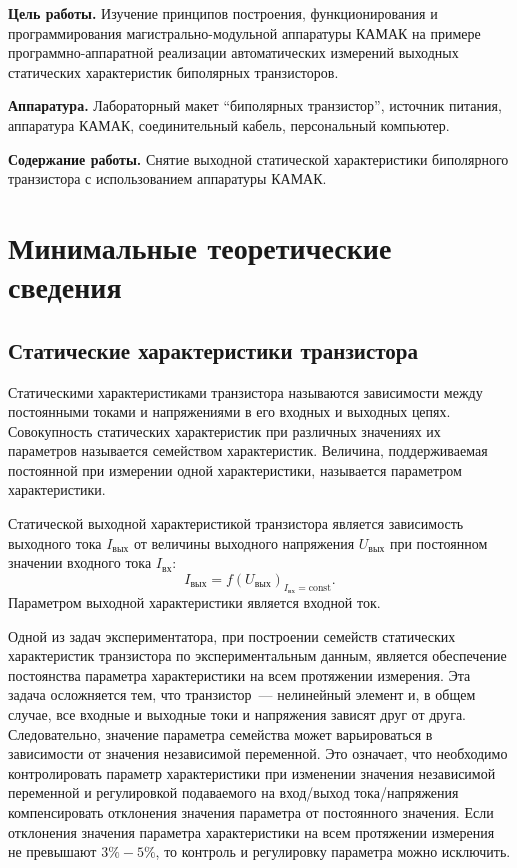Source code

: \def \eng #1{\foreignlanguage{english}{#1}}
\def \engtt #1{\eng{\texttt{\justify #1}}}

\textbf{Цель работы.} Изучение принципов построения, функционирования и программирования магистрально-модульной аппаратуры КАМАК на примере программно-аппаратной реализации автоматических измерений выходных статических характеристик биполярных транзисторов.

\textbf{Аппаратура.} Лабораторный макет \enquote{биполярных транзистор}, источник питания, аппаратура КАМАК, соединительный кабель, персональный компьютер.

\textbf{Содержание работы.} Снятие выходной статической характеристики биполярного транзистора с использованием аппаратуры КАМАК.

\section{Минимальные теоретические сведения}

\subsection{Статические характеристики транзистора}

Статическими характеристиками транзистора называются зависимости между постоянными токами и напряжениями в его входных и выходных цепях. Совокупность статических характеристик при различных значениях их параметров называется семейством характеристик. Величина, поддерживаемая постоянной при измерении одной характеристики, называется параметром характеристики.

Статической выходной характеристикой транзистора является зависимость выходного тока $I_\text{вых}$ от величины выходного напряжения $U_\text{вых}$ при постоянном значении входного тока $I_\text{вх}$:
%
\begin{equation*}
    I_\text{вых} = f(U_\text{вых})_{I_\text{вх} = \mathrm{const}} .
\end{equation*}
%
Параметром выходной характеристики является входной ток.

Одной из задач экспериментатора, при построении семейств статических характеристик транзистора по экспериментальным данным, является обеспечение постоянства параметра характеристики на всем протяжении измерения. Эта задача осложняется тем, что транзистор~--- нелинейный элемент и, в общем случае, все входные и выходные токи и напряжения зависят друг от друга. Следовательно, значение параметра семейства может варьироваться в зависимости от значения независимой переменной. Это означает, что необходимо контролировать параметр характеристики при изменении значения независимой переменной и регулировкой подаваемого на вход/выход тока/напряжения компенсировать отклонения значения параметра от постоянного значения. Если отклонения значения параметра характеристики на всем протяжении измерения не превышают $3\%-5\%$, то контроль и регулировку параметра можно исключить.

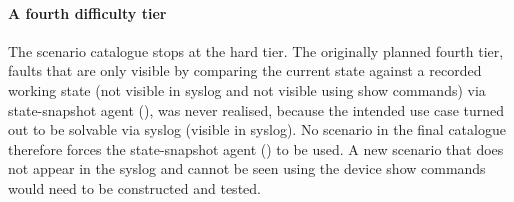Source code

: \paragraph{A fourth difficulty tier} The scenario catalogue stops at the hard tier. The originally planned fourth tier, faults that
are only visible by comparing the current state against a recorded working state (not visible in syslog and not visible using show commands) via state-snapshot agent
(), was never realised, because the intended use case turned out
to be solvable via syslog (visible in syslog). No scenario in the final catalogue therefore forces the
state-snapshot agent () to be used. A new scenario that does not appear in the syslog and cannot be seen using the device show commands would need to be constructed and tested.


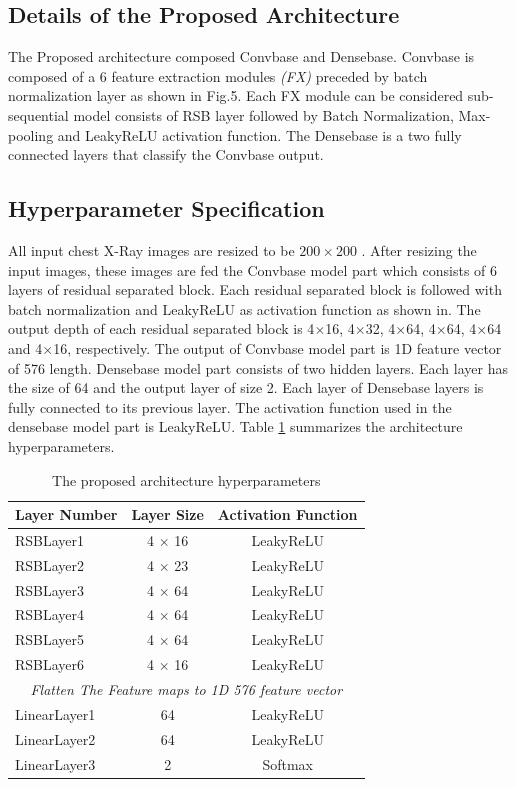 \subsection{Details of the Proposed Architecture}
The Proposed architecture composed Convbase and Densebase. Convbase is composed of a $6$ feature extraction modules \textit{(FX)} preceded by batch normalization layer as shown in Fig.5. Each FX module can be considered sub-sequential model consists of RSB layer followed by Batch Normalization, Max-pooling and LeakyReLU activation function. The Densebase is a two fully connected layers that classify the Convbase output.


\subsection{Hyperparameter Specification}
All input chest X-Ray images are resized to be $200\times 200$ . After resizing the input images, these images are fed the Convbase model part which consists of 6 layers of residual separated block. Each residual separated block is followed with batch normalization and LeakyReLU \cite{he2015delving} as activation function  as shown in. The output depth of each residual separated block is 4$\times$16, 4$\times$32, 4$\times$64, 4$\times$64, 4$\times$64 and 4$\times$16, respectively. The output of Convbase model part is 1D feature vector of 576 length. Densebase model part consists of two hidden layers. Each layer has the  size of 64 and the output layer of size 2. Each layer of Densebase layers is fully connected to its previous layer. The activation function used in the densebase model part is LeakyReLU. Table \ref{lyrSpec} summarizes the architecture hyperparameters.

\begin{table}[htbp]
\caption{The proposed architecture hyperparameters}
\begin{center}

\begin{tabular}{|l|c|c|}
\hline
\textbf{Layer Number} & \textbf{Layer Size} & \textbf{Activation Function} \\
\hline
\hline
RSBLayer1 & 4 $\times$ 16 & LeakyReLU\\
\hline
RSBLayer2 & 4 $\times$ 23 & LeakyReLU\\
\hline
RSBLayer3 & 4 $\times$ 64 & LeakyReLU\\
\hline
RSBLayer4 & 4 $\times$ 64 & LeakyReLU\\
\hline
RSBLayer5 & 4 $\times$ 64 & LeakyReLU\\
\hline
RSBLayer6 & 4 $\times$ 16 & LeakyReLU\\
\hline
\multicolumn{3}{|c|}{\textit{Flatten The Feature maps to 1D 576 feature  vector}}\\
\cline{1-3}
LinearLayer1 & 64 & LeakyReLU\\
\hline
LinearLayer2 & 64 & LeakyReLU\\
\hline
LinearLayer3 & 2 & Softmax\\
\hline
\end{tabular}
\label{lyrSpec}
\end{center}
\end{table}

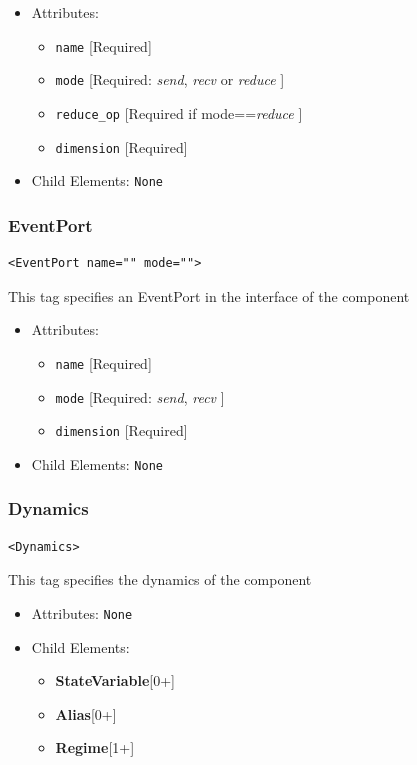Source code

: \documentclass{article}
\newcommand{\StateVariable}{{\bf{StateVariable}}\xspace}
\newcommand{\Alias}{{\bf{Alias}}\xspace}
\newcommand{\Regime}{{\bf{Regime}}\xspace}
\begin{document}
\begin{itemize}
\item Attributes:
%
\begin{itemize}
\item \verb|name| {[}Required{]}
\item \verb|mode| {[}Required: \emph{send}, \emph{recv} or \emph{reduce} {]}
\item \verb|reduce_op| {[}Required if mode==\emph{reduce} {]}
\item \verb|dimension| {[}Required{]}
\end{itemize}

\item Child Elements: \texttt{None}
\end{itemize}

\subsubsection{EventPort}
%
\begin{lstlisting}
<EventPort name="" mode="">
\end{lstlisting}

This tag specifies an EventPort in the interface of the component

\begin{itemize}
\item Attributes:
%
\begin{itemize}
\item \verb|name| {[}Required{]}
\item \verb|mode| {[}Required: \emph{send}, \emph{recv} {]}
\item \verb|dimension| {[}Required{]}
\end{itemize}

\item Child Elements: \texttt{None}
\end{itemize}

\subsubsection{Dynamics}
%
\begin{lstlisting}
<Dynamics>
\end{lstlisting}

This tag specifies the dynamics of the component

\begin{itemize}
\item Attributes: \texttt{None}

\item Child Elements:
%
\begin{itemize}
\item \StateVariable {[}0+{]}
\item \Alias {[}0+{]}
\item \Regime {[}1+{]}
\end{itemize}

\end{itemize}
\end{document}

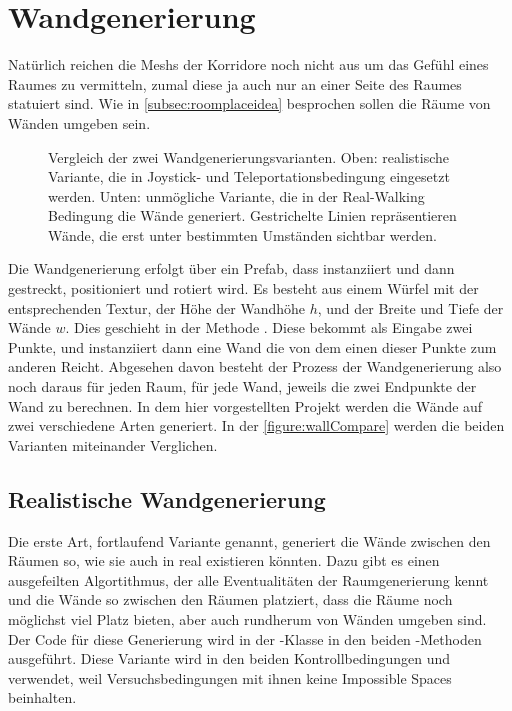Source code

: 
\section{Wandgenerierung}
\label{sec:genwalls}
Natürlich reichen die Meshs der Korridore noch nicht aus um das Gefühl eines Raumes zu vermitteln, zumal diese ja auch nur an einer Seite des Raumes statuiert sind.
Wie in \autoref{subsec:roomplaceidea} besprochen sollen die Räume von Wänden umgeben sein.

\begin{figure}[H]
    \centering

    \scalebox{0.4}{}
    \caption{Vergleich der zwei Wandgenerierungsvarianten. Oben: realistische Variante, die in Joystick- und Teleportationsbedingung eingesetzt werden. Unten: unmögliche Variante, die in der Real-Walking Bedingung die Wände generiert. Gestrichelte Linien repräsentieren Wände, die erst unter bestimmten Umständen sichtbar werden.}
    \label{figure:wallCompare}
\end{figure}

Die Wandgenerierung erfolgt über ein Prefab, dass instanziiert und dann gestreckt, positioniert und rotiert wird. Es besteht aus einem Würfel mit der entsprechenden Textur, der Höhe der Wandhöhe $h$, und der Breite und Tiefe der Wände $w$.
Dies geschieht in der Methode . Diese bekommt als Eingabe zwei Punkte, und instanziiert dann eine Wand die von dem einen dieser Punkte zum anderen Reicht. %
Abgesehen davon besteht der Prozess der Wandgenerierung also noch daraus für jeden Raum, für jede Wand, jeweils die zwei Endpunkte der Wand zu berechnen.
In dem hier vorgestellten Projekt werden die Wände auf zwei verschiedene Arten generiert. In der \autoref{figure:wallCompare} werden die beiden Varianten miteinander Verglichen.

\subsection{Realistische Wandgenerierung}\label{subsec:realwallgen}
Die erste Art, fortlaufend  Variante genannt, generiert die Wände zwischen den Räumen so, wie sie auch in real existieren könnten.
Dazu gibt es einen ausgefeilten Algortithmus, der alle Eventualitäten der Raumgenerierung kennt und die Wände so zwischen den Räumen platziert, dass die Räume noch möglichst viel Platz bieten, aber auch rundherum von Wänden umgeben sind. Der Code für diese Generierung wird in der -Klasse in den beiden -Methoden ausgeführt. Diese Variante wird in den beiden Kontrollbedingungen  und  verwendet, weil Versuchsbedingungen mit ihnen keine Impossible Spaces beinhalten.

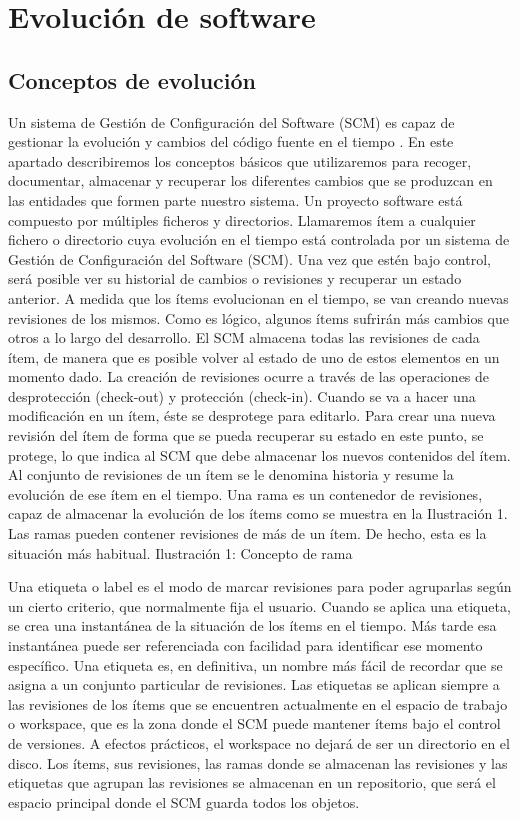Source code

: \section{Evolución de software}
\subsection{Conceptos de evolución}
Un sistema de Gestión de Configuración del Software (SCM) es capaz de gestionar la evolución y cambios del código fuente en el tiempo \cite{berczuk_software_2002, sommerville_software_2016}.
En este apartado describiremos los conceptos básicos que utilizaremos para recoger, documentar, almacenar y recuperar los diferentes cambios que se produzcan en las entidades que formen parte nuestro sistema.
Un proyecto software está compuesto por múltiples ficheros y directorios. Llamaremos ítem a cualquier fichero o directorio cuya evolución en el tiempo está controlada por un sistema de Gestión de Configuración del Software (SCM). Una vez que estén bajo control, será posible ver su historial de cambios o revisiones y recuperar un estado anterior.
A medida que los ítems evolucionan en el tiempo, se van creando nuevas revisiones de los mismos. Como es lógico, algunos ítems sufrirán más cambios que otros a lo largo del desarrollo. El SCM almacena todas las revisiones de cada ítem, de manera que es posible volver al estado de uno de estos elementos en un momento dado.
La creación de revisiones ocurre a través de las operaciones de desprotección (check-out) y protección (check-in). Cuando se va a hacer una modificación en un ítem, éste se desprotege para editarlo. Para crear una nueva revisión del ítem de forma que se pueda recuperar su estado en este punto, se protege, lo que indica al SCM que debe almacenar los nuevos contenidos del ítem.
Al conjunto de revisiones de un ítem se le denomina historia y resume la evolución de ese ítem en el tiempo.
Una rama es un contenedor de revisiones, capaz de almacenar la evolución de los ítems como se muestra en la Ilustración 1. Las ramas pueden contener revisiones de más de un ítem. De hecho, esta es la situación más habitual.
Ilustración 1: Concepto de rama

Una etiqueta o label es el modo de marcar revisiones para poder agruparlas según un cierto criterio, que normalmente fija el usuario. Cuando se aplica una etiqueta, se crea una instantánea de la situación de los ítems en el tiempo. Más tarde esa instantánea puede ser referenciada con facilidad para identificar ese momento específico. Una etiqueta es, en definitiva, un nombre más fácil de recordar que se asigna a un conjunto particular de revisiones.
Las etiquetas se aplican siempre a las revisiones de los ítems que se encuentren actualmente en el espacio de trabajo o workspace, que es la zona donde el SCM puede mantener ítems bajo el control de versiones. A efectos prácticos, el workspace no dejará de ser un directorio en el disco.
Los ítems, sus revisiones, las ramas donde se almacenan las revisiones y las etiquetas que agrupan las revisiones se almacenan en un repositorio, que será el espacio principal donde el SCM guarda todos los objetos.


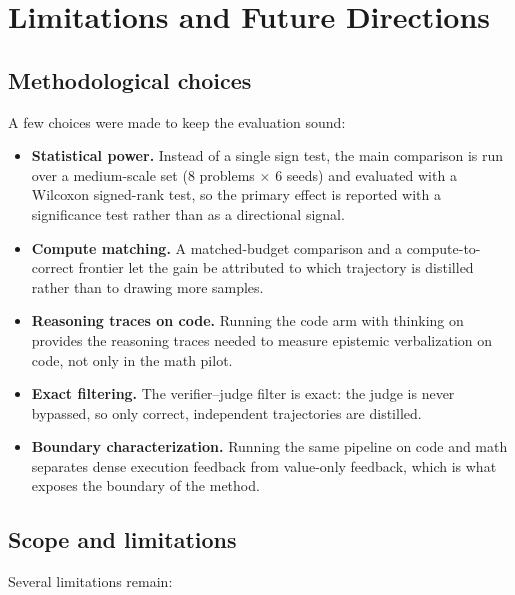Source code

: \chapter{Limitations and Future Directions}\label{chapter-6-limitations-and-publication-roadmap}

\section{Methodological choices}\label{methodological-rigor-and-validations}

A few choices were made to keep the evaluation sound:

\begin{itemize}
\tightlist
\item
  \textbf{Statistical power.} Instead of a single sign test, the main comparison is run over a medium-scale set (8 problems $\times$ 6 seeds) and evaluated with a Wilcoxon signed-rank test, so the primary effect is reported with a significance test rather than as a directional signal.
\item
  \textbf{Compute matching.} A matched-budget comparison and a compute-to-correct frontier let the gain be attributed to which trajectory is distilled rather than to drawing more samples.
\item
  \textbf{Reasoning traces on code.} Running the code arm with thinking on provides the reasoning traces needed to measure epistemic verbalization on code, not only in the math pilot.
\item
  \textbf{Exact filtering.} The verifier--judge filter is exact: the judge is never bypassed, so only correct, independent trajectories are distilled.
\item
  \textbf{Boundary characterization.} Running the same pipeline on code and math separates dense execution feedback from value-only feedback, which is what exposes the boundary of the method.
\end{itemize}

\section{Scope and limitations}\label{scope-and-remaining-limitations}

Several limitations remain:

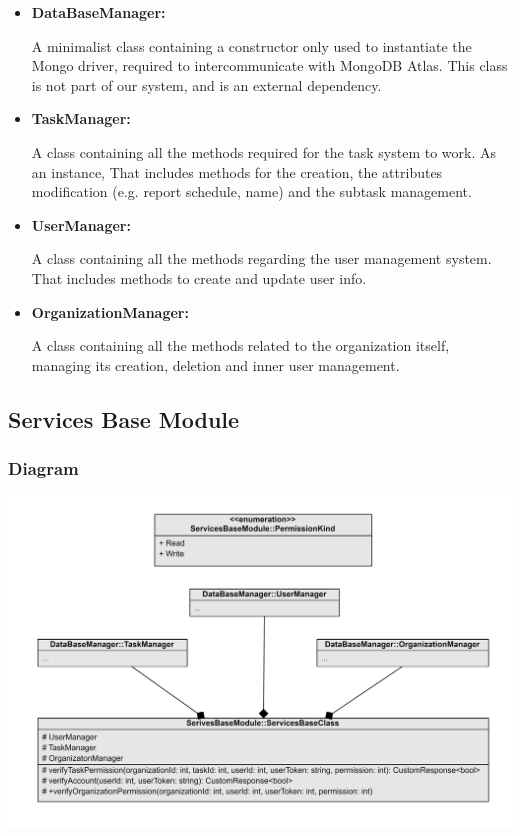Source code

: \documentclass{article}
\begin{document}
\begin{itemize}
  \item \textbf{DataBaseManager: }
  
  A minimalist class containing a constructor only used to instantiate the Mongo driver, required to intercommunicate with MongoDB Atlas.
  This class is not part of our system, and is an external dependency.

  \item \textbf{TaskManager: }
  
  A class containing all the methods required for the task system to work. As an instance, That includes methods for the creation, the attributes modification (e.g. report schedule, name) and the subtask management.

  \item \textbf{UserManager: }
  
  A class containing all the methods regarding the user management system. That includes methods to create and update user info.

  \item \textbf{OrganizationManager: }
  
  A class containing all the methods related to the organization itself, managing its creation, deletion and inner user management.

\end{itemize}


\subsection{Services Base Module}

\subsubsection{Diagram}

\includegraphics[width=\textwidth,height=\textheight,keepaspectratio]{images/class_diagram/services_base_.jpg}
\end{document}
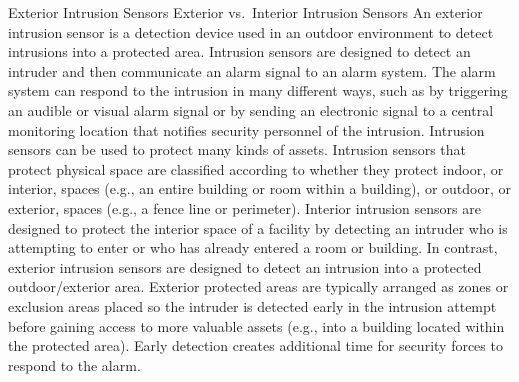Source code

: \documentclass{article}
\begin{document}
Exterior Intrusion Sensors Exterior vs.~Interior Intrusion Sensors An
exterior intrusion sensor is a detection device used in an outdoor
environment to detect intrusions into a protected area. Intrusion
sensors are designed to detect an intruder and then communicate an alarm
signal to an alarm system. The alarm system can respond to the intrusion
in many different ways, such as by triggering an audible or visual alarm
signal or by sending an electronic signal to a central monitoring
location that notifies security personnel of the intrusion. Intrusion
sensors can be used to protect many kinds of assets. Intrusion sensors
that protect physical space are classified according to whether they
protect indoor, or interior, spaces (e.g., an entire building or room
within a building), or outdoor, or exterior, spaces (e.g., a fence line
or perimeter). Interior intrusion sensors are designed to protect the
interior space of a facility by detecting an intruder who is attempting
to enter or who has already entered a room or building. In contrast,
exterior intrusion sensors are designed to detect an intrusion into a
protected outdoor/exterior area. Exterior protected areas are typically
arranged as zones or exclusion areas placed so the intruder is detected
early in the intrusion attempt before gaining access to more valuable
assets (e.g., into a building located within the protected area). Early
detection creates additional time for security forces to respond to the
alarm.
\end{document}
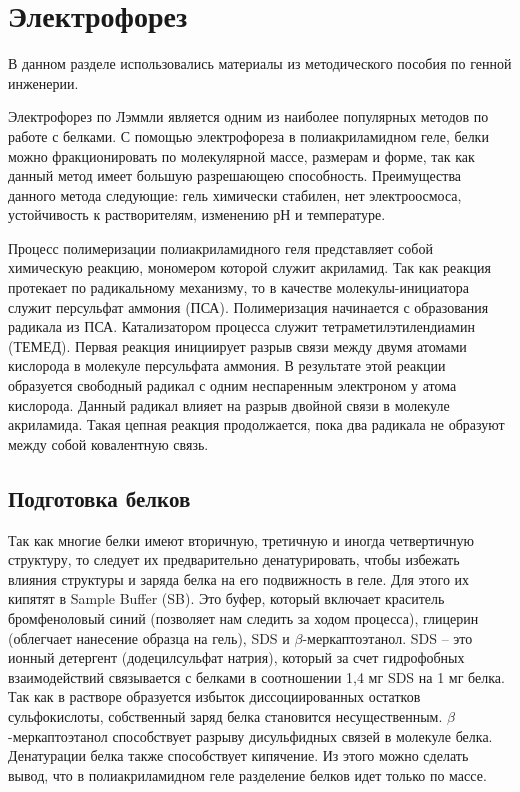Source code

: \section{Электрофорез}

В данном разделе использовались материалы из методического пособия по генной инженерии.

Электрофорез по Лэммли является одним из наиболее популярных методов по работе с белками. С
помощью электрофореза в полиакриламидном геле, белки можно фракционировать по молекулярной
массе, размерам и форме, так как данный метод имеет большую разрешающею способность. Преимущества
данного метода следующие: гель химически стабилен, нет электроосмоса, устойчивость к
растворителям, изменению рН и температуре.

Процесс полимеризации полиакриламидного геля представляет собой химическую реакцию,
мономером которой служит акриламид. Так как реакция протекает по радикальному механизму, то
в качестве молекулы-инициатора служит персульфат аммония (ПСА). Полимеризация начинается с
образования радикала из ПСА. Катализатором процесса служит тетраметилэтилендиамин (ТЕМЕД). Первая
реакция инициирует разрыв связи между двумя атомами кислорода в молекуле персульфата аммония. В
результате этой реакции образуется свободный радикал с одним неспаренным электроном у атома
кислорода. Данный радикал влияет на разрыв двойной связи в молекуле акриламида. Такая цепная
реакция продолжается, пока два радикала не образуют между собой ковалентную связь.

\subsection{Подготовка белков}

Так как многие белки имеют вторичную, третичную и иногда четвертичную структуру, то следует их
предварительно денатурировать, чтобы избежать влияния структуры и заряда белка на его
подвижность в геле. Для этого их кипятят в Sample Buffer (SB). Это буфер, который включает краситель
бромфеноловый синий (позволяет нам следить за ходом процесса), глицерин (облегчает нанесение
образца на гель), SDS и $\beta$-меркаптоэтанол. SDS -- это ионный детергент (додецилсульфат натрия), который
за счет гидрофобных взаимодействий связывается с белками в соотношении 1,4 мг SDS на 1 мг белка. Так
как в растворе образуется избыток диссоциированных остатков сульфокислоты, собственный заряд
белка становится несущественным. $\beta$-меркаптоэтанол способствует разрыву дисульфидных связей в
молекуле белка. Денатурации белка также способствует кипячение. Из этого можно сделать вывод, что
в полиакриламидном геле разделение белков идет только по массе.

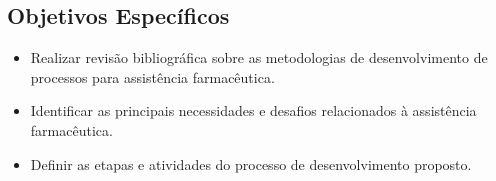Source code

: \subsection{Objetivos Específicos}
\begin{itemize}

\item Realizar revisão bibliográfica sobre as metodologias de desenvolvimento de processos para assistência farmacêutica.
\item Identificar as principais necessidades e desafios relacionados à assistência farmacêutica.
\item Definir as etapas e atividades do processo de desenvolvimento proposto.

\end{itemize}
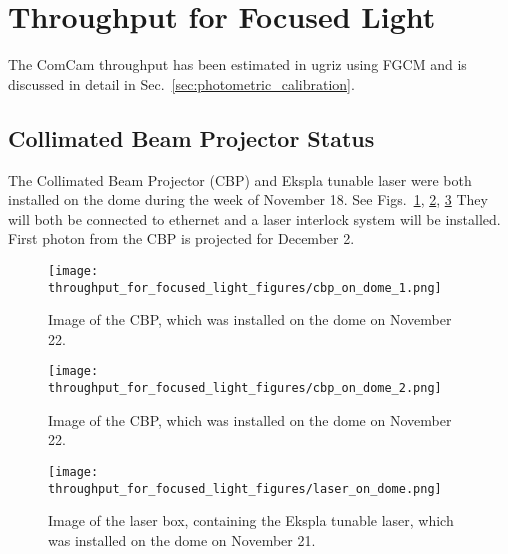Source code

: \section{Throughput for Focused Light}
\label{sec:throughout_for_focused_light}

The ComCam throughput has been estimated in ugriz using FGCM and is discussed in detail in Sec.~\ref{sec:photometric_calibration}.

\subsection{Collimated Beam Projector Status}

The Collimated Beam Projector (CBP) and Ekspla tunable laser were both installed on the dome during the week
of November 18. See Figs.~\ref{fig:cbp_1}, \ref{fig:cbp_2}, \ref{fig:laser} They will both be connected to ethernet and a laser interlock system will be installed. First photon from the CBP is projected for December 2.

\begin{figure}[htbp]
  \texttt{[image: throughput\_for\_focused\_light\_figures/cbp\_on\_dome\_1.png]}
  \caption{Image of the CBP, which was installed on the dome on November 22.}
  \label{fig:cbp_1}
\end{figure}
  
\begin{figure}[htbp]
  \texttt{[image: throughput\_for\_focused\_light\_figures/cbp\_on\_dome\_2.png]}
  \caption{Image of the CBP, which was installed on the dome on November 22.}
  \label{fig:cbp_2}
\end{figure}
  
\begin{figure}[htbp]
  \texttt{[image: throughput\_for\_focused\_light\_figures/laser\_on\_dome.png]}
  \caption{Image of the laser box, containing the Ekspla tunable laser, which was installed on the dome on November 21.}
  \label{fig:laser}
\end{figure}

ASSIGNMENT: Scan the entries above for the string "массе" and copy each line containing it.

RESPONSE TO THE TASK:
массе, размерам и форме, так как данный метод имеет большую разрешающею способность. Преимущества
в полиакриламидном геле разделение белков идет только по массе.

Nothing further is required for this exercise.